Stored data entries
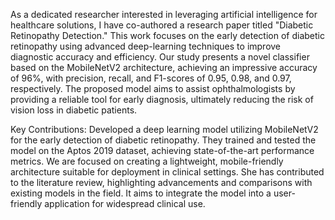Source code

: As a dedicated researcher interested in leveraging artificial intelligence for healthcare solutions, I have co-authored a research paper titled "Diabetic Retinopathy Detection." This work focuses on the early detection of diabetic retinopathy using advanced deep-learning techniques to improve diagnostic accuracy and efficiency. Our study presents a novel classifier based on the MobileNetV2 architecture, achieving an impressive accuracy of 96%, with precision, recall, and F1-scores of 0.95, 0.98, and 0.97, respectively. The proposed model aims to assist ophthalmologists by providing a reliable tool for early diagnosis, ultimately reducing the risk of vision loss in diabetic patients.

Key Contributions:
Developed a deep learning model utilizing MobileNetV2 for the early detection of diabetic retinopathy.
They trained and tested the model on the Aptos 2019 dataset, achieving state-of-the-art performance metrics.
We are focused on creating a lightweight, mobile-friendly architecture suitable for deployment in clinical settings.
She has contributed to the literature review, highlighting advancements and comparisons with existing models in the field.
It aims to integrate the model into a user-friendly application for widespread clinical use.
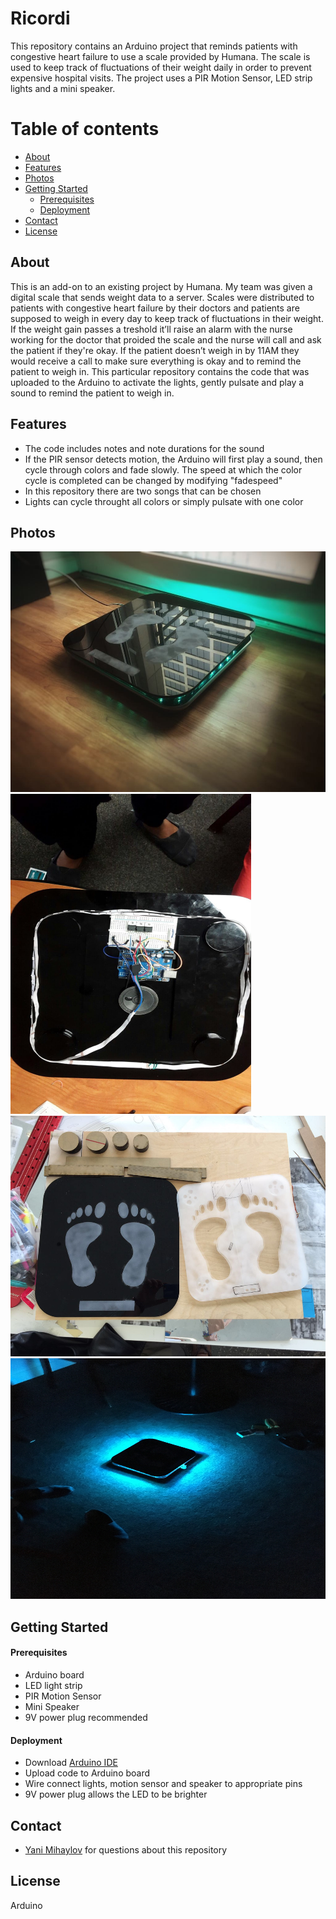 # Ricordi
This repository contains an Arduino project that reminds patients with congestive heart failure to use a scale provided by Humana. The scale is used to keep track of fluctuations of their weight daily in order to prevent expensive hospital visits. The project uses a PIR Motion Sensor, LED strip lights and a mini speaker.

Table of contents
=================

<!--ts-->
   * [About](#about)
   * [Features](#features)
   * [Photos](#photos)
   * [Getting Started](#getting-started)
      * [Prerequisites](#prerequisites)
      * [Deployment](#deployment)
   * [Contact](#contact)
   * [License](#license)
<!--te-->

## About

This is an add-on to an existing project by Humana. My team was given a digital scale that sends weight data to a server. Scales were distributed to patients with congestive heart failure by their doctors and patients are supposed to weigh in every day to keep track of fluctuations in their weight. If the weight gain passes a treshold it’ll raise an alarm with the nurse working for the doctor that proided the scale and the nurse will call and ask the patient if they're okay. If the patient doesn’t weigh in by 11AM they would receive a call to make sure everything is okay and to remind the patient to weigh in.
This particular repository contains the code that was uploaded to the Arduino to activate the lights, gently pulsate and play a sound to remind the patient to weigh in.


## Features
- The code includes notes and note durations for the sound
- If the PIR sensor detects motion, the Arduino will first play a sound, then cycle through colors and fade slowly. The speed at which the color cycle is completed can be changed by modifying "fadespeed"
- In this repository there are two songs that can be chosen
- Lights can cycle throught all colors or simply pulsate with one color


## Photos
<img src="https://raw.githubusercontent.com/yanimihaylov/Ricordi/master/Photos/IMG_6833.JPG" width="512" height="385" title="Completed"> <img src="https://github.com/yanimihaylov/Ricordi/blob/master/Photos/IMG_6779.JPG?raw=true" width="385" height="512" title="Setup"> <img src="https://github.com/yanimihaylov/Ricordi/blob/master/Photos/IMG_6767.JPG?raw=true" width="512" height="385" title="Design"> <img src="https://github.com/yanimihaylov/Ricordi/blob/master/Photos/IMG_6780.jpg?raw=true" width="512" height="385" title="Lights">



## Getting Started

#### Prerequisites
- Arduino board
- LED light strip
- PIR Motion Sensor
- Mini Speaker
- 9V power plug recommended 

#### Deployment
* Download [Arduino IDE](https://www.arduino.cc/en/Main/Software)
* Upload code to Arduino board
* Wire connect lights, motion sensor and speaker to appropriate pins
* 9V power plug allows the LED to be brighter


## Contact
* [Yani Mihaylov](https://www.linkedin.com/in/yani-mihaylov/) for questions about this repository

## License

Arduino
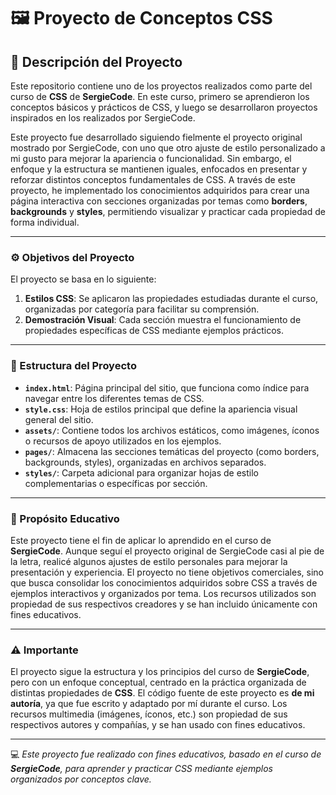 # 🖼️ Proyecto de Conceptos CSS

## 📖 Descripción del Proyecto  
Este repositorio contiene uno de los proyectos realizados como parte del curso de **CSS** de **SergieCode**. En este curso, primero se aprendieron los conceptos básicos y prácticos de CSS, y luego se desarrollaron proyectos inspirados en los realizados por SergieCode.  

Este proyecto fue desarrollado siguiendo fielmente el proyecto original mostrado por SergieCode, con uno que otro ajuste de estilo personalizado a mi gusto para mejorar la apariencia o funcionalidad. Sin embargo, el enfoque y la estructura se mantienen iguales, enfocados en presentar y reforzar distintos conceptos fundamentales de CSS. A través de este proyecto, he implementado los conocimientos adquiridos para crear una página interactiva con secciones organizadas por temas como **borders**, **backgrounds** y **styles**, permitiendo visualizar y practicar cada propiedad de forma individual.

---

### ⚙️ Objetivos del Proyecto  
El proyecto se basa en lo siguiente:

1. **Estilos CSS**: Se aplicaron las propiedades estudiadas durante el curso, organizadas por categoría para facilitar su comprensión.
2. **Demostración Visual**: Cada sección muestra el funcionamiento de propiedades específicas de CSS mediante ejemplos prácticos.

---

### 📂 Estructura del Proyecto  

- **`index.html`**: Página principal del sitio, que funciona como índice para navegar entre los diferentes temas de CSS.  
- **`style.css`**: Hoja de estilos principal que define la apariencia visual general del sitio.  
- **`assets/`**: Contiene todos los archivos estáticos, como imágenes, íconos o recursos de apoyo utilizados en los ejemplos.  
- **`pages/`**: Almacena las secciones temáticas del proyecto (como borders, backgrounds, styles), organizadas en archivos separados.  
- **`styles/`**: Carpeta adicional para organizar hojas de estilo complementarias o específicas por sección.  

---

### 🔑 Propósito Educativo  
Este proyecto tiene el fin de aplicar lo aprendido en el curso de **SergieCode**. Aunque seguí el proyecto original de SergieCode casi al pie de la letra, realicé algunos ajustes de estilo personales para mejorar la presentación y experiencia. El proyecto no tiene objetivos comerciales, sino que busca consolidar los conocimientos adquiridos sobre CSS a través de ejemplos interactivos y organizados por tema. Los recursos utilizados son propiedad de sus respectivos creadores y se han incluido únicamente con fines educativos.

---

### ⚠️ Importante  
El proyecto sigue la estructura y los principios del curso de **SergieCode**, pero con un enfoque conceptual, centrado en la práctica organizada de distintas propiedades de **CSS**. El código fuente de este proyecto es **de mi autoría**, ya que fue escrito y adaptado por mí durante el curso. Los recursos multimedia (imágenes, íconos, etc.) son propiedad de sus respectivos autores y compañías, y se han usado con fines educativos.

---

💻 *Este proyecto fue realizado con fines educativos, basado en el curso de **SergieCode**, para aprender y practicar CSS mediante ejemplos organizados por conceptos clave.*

WORK ORDER: Bring together every line in the entries that holds the string "Getting".

ANSWER TO THIS EXERCISE:
   * [Getting Started](#getting-started)
## Getting Started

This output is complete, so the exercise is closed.